Action item: Scan the entries below for the word "pMySubObj". Copy out every line in which it occurs.

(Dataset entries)

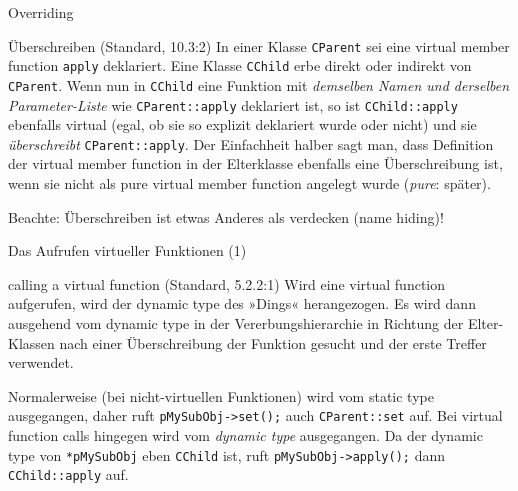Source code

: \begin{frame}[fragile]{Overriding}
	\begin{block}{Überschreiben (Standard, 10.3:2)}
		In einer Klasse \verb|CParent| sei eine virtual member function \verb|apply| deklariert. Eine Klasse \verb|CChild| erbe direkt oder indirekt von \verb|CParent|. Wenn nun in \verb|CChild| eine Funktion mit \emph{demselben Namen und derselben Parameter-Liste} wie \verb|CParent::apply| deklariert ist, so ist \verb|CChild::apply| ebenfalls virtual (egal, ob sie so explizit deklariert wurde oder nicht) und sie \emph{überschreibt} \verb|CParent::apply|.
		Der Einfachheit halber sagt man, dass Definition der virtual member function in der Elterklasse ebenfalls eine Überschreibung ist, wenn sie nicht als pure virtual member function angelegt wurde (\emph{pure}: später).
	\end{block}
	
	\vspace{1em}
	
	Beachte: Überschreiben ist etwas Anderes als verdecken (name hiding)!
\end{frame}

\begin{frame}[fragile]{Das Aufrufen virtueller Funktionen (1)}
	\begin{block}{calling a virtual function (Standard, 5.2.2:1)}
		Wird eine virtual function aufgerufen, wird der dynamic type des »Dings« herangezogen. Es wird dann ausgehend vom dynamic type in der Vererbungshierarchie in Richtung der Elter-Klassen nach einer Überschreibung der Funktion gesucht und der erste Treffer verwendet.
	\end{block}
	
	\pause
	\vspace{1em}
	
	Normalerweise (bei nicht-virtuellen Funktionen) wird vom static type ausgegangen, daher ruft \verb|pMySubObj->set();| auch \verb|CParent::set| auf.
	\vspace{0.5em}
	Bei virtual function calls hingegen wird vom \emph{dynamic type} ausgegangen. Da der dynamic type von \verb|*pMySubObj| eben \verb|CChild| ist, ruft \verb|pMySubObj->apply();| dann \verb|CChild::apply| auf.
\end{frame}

==

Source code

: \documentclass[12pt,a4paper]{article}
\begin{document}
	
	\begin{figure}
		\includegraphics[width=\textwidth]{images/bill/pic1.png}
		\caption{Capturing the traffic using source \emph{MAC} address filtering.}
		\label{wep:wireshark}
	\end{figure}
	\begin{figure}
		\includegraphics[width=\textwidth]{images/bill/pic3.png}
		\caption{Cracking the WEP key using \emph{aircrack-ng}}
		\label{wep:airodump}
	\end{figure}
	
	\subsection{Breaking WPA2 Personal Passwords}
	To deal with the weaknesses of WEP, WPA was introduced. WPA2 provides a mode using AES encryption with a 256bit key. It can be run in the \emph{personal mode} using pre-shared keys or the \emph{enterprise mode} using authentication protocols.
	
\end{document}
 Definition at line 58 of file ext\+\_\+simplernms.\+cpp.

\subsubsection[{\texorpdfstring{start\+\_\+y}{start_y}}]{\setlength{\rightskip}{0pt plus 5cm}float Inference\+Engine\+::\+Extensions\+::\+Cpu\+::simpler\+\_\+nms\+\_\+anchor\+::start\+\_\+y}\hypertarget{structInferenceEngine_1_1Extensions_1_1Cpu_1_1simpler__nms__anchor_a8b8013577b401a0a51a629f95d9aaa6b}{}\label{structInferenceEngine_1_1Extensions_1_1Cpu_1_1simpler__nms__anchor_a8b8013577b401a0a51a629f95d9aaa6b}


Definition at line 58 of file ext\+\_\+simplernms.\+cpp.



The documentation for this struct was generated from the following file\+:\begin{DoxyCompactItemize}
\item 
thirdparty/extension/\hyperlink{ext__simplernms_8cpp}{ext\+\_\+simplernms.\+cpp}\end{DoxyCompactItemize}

Result of this task:
	Normalerweise (bei nicht-virtuellen Funktionen) wird vom static type ausgegangen, daher ruft \verb|pMySubObj->set();| auch \verb|CParent::set| auf.
	Bei virtual function calls hingegen wird vom \emph{dynamic type} ausgegangen. Da der dynamic type von \verb|*pMySubObj| eben \verb|CChild| ist, ruft \verb|pMySubObj->apply();| dann \verb|CChild::apply| auf.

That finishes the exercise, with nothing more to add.